# Loss Functions (cont.) and Loss Functions for Energy Based Models

🎙️ Yann LeCun

### Binary Cross Entropy (BCE) Loss - nn.BCELoss()

$\ell(x,y) = L = \{l_1,...,l_N\}^T, \qquad l_n = -w_n[y_n\log x_n+(1-y_n)\log(1-x_n)]$

This loss is a special case of cross entropy for when you have only two classes so it can be reduced to a simpler function. This is used for measuring the error of a reconstruction in, for example, an auto-encoder. This formula assume $x$ and $y$ are probabilities, so they are strictly between 0 and 1.

### Kullback-Leibler Divergence Loss - nn.KLDivLoss()

$\ell(x,y) = L = \{l_1,...,l_N\}^T, \qquad l_n = y_n(\log y_n-x_n)$

This is simple loss function for when your target is a one-hot distribution (i.e. $y$ is a category). Again it assumes $x$ and $y$ are probabilities. It has the disadvantage that it is not merged with a softmax or log-softmax so it may have numerical stability issues.

### BCE Loss with Logits - nn.BCEWithLogitsLoss()

$\ell(x,y) = L = \{l_1,...,l_N\}^T, \qquad l_n = -w_n[y_n\log \sigma(x_n)+(1-y_n)\log(1-\sigma(x_n))]$

This version of binary cross entropy loss takes scores that haven’t gone through softmax so it does not assume x is between 0 and 1. It is then passed through a sigmoid to ensure it is in that range.

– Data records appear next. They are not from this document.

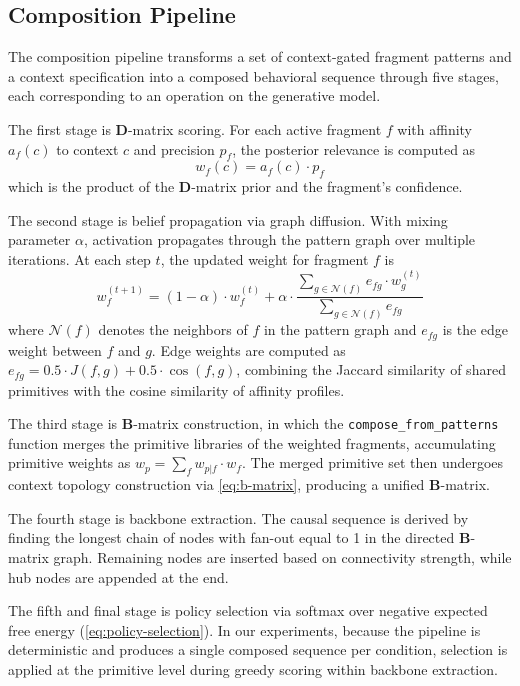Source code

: \documentclass[11pt,a4paper]{article}
\newcommand{\B}{\mathbf{B}}
\newcommand{\D}{\mathbf{D}}
\begin{document}
\subsection{Composition Pipeline}

The composition pipeline transforms a set of context-gated fragment patterns and a context specification into a composed behavioral sequence through five stages, each corresponding to an operation on the generative model.

The first stage is $\D$-matrix scoring.  For each active fragment $f$ with affinity $a_f(c)$ to context $c$ and precision $p_f$, the posterior relevance is computed as
\begin{equation}
  w_f(c) = a_f(c) \cdot p_f
  \label{eq:d-scoring}
\end{equation}
which is the product of the $\D$-matrix prior and the fragment's confidence.

The second stage is belief propagation via graph diffusion.  With mixing parameter $\alpha$, activation propagates through the pattern graph over multiple iterations.  At each step $t$, the updated weight for fragment $f$ is
\begin{equation}
  w_f^{(t+1)} = (1 - \alpha) \cdot w_f^{(t)} + \alpha \cdot \frac{\displaystyle\sum_{g \in \mathcal{N}(f)} e_{fg} \cdot w_g^{(t)}}{\displaystyle\sum_{g \in \mathcal{N}(f)} e_{fg}}
  \label{eq:diffusion}
\end{equation}
where $\mathcal{N}(f)$ denotes the neighbors of $f$ in the pattern graph and $e_{fg}$ is the edge weight between $f$ and $g$.  Edge weights are computed as $e_{fg} = 0.5 \cdot J(f, g) + 0.5 \cdot \cos(f, g)$, combining the Jaccard similarity of shared primitives with the cosine similarity of affinity profiles.

The third stage is $\B$-matrix construction, in which the \texttt{compose\_from\_patterns} function merges the primitive libraries of the weighted fragments, accumulating primitive weights as $w_p = \sum_{f} w_{p|f} \cdot w_f$.  The merged primitive set then undergoes context topology construction via \cref{eq:b-matrix}, producing a unified $\B$-matrix.

The fourth stage is backbone extraction.  The causal sequence is derived by finding the longest chain of nodes with fan-out equal to 1 in the directed $\B$-matrix graph.  Remaining nodes are inserted based on connectivity strength, while hub nodes are appended at the end.

The fifth and final stage is policy selection via softmax over negative expected free energy (\cref{eq:policy-selection}).  In our experiments, because the pipeline is deterministic and produces a single composed sequence per condition, selection is applied at the primitive level during greedy scoring within backbone extraction.
\end{document}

The loss function is more likely to be numerically stable when combined like this.

### Margin Ranking Loss - nn.MarginRankingLoss()

$L(x,y) = \max(0, -y*(x_1-x_2)+\text{margin})$

Margin losses are an important category of losses. If you have two inputs, this loss function says you want one input to be larger than the other one by at least a margin. In this case $y$ is a binary variable $\in { -1, 1}$. Imagine the two inputs are scores of two categories. You want the score for the correct category larger than the score for the incorrect categories by at least some margin. Like hinge loss, if $y*(x_1-x_2)$ is larger than margin, the cost is 0. If it is smaller, the cost increases linearly. If you were to use this for classification, you would have $x_1$ be the score of the correct answer and $x_2$ be the score of the highest scoring incorrect answer in the mini-batch. If used in energy based models (discussed later), this loss function pushes down on the correct answer $x_1$ and up on the incorrect answer $x_2$.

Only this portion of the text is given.